For those having trouble conceiving a child, it can increase feelings of frustration and confusion. Because medical treatments for infertility can be invasive and expensive, there are natural ways to increase fertility without prescriptions or procedures. One supplement that may have a positive effect on the journey to parenthood is magnesium.
The Link with Fertility
Deficiency of this important mineral can cause a range of unpleasant physical effects including spasms of the fallopian tubes that prevent a fertilized egg from implantation in the uterus. An estimated two-thirds of women fail to consume the recommended daily allowance of 320 milligrams of magnesium, therefore increasing intake may make it easier for women to conceive, especially if the cause of the fertility is unexplained.
In addition to relaxing the fallopian tubes to promote implantation, the mineral also helps the body regulate the menstrual cycle, which can make it easier to determine when ovulation occurs and thus time intercourse accordingly to increase chances of conceiving each month. Women who meet or exceed the recommended daily allowance of this mineral are more likely to have a 28-day menstrual cycle and ovulate on day 14. It can also help resolve conditions that impact fertility including fibroids, endometriosis, and PCOS.

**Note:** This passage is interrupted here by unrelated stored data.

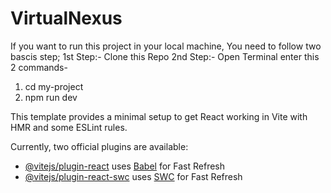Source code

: # VirtualNexus



If you want to run this project in your local machine, You need to follow two bascis step; 
1st Step:- Clone this Repo
2nd Step:- Open Terminal enter this 2 commands- 
1) cd my-project
2) npm run dev


This template provides a minimal setup to get React working in Vite with HMR and some ESLint rules.

Currently, two official plugins are available:

- [@vitejs/plugin-react](https://github.com/vitejs/vite-plugin-react/blob/main/packages/plugin-react/README.md) uses [Babel](https://babeljs.io/) for Fast Refresh
- [@vitejs/plugin-react-swc](https://github.com/vitejs/vite-plugin-react-swc) uses [SWC](https://swc.rs/) for Fast Refresh
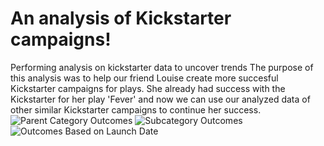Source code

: # An analysis of Kickstarter campaigns!
Performing analysis on kickstarter data to uncover trends
The purpose of this analysis was to help our friend Louise create more succesful Kickstarter campaigns for plays. She already had success with the Kickstarter for her play 'Fever' and now we can use our analyzed data of other similar Kickstarter campaigns to continue her success. 
![Parent Category Outcomes](https://user-images.githubusercontent.com/82848585/116466254-425fa280-a83c-11eb-8c0d-12c94f6bd2b0.png)
![Subcategory Outcomes](https://user-images.githubusercontent.com/82848585/116466260-44296600-a83c-11eb-9c49-b73fff51d257.png)
![Outcomes Based on Launch Date](https://user-images.githubusercontent.com/82848585/116466267-45f32980-a83c-11eb-9a78-a6402069e4ca.png)
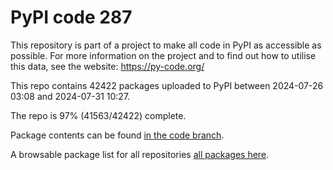 # PyPI code 287

This repository is part of a project to make all code in PyPI as accessible as possible. For more information 
on the project and to find out how to utilise this data, see the website: https://py-code.org/

This repo contains 42422 packages uploaded to PyPI between 
2024-07-26 03:08 and 2024-07-31 10:27.

The repo is 97% (41563/42422) complete.

Package contents can be found [in the code branch](https://github.com/pypi-data/pypi-mirror-287/tree/code/packages).

A browsable package list for all repositories [all packages here](https://py-code.org/repositories/pypi-mirror-287).


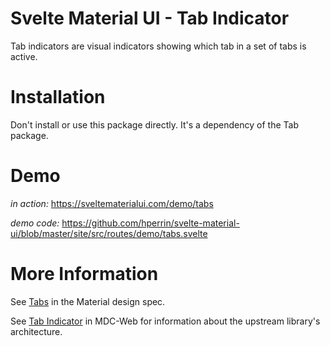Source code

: # Svelte Material UI - Tab Indicator

Tab indicators are visual indicators showing which tab in a set of tabs is active.

# Installation

Don't install or use this package directly. It's a dependency of the Tab package.

# Demo

_in action:_ https://sveltematerialui.com/demo/tabs

_demo code:_ https://github.com/hperrin/svelte-material-ui/blob/master/site/src/routes/demo/tabs.svelte

# More Information

See [Tabs](https://material.io/components/tabs) in the Material design spec.

See [Tab Indicator](https://github.com/material-components/material-components-web/tree/v10.0.0/packages/mdc-tab-indicator) in MDC-Web for information about the upstream library's architecture.
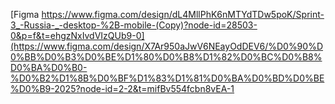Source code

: [Figma https://www.figma.com/design/dL4MllPhK6nMTYdTDw5poK/Sprint-3_-Russia-_-desktop-%2B-mobile-(Copy)?node-id=28503-0&p=f&t=ehgzNxIvdVIzQUb9-0](https://www.figma.com/design/X7Ar950aJwV6NEayOdDEV6/%D0%90%D0%BB%D0%B3%D0%BE%D1%80%D0%B8%D1%82%D0%BC%D0%B8%D0%BA%D0%B0-%D0%B2%D1%8B%D0%BF%D1%83%D1%81%D0%BA%D0%BD%D0%BE%D0%B9-2025?node-id=2-2&t=mifBv554fcbn8vEA-1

Promoting Miscarriage Prevention
In addition to helping in conception, sufficient intake of magnesium can help carry a pregnancy to full term. How does it work? Magnesium helps the body produce the progesterone and estrogen needed to nourish the developing baby in the first few weeks after conception and strengthen the placenta that will provide nourishment while he or she grows.
Magnesium for a Healthy Pregnancy
As pregnancy progresses, magnesium intake is essential as the mineral can help prevent uterine contractions that can cause premature labor, as well as provide the support the mother’s tissues need to stay healthy. It can also help ensure that the baby is getting enough nutrients from the placenta. Deficiency during pregnancy is associated with health risks like preeclampsia and gestational hypertension, as well as unpleasant symptoms like leg cramps and water retention.
Adding the Mineral to Your Diet
According to Dr. Carolyn Dean, author of The Magnesium Miracle, individuals should strive for a daily ratio of between 1:1 and 2:1 calcium to the mineral for maximum fertility benefit. For most women, this means a daily intake of 500 to 800 milligrams. Foods that are rich in this mineral include leafy greens, nuts, seeds and whole grains (especially pumpkin and sunflower seeds), kelp, wheat bran, almonds and cashews. Another great source of magnesium is dark chocolate, the less sugar added the better. It can also be taken in a capsule form or by adding Epsom salts to a bath.